What is needed —
One number, and no other words, should make up the answer: how many lines of the listing contain the string "access".

Extracted data —
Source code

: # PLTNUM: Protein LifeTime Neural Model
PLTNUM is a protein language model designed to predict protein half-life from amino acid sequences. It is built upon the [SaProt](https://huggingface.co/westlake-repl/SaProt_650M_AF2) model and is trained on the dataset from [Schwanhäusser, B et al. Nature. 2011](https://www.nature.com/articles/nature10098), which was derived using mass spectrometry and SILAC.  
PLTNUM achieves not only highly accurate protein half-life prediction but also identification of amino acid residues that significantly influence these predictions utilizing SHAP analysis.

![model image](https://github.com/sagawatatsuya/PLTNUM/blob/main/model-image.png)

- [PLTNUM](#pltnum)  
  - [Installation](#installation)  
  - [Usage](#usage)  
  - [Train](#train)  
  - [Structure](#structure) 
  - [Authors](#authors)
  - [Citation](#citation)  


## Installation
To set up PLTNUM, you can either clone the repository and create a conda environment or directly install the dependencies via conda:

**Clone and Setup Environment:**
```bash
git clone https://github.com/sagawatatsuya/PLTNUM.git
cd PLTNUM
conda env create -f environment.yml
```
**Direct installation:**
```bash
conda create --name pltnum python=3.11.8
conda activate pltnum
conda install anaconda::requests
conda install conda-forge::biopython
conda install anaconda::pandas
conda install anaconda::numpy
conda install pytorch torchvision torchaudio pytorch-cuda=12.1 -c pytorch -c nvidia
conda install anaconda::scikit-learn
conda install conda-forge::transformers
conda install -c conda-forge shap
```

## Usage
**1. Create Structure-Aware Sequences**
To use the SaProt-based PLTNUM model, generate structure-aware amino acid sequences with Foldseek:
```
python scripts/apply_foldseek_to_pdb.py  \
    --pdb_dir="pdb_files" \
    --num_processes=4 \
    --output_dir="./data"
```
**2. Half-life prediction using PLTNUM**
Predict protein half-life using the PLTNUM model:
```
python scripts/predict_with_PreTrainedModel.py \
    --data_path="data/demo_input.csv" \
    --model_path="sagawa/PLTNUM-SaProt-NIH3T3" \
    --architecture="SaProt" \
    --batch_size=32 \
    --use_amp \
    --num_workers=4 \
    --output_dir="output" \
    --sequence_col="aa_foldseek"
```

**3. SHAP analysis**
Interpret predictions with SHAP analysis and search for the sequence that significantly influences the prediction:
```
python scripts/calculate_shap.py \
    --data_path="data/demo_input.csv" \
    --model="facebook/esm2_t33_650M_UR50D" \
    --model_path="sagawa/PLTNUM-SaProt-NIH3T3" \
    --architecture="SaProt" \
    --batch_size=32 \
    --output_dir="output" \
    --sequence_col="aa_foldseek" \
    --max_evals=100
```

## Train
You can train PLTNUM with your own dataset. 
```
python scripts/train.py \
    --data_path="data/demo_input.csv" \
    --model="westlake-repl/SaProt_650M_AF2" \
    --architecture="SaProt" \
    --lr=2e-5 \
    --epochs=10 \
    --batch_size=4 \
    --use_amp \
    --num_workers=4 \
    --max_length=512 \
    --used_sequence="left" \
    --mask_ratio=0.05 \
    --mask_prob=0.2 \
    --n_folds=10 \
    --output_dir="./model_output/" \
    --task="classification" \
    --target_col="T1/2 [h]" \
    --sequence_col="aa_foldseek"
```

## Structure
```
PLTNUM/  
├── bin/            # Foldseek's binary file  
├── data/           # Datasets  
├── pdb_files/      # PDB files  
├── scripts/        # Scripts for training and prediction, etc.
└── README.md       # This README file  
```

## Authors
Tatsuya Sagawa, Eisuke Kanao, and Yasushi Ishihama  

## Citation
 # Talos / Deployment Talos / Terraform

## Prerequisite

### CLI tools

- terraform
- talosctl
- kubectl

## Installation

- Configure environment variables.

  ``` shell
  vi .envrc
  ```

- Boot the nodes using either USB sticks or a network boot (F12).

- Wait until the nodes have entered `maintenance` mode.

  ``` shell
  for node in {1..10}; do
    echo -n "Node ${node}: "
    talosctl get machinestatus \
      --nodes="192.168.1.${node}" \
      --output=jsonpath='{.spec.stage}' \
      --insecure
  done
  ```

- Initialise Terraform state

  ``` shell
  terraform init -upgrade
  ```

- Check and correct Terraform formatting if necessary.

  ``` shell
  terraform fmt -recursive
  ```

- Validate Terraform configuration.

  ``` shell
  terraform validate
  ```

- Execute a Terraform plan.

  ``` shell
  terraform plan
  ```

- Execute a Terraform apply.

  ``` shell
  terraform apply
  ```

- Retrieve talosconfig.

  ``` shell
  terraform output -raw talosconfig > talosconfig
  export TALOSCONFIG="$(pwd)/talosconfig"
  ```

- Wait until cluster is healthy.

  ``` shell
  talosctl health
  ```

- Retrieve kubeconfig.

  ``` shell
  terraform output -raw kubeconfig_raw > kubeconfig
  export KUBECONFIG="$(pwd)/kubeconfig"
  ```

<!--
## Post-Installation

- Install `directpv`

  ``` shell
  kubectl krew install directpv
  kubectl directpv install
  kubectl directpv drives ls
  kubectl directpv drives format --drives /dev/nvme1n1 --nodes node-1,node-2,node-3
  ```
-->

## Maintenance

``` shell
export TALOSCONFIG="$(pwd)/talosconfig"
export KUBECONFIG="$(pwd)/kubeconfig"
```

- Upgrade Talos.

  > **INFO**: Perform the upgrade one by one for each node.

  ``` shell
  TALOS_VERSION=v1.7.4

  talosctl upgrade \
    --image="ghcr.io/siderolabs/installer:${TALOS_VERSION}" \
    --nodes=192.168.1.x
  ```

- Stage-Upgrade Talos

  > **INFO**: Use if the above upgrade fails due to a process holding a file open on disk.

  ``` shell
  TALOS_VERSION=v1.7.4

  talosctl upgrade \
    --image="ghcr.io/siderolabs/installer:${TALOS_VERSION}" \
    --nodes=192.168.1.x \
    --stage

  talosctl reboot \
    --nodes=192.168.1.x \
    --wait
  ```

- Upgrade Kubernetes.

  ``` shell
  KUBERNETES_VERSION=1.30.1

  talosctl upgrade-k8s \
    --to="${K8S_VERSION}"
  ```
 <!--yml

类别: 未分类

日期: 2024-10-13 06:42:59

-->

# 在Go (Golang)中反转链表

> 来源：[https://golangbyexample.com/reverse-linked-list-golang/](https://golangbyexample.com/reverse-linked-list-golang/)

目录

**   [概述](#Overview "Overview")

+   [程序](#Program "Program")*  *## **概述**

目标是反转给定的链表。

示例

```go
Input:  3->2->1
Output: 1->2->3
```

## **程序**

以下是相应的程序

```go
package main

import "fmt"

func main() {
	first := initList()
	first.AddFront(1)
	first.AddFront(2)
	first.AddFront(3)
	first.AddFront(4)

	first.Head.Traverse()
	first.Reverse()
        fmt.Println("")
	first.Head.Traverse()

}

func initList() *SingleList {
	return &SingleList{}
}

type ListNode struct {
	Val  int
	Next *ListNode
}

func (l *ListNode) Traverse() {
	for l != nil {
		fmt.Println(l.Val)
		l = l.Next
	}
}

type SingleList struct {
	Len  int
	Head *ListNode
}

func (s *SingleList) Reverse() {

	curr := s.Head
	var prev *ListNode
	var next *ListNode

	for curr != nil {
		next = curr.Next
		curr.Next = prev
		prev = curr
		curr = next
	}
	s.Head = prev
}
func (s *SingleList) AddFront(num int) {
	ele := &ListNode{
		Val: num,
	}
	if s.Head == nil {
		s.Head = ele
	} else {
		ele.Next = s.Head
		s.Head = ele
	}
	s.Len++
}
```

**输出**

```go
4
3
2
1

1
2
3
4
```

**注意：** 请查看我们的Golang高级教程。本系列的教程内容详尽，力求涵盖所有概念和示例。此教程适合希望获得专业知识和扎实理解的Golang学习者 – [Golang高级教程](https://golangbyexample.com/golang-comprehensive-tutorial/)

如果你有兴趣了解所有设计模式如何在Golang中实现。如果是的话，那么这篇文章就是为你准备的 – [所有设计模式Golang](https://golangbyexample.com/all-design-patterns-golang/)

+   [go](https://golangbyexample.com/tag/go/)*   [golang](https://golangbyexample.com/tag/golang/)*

...

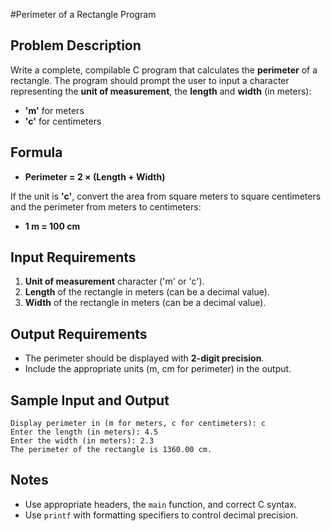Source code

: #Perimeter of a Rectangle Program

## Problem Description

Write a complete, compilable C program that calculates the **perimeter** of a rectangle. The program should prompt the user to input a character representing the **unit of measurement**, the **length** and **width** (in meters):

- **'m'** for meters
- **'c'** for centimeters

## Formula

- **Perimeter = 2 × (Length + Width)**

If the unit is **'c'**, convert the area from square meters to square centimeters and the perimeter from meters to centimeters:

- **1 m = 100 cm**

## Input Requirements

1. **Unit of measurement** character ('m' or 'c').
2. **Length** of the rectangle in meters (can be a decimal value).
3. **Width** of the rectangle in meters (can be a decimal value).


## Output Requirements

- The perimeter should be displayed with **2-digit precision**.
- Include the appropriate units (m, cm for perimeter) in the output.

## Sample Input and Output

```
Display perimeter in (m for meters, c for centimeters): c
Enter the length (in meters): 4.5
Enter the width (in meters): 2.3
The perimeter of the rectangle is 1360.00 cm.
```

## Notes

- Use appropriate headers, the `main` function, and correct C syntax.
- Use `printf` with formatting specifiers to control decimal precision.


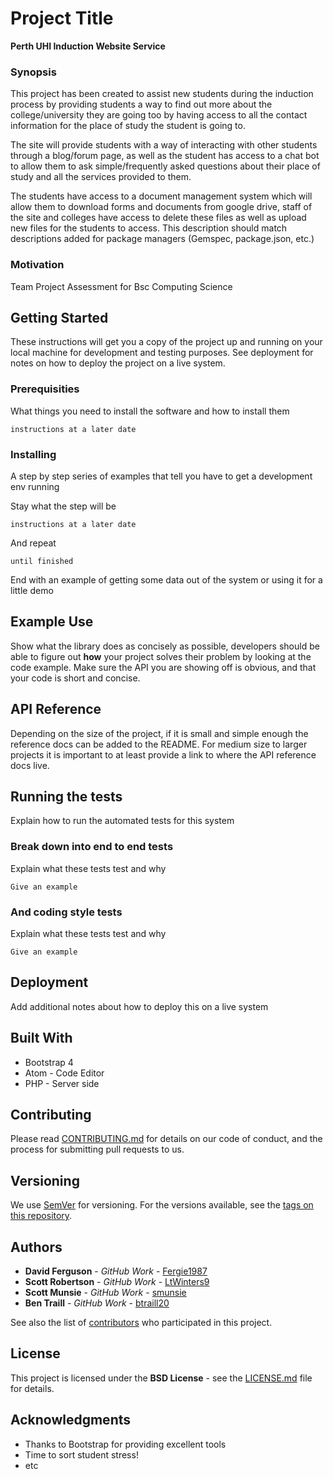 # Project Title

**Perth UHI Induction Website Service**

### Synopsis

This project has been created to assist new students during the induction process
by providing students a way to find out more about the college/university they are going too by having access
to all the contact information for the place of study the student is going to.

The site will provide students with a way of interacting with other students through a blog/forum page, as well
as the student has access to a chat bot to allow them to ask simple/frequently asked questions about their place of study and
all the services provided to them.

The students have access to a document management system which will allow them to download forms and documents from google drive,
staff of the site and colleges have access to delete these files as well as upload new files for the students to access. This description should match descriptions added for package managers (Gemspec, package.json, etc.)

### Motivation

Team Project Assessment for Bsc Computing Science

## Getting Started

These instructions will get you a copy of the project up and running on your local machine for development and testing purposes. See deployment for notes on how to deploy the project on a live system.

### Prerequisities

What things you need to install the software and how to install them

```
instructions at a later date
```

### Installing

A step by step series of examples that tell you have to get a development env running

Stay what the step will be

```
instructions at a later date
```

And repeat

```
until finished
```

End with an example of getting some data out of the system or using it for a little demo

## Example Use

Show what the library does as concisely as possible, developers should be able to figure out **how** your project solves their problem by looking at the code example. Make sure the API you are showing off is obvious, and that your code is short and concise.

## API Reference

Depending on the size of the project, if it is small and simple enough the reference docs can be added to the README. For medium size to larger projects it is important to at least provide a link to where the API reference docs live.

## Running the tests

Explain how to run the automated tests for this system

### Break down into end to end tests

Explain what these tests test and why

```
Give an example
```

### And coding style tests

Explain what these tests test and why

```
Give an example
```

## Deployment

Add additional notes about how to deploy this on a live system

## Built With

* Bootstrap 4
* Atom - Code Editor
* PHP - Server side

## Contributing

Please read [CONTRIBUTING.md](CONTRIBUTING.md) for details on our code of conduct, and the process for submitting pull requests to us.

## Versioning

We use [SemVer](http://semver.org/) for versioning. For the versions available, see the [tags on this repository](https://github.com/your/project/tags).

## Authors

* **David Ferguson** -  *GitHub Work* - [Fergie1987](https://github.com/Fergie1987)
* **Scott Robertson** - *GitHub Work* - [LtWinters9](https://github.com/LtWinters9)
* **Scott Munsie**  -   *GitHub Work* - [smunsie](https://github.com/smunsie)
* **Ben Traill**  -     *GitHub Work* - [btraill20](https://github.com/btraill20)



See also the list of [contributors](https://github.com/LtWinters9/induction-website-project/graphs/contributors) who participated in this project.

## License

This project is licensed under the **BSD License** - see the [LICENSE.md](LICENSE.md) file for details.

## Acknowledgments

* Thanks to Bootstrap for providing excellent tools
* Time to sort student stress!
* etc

Answer space —
4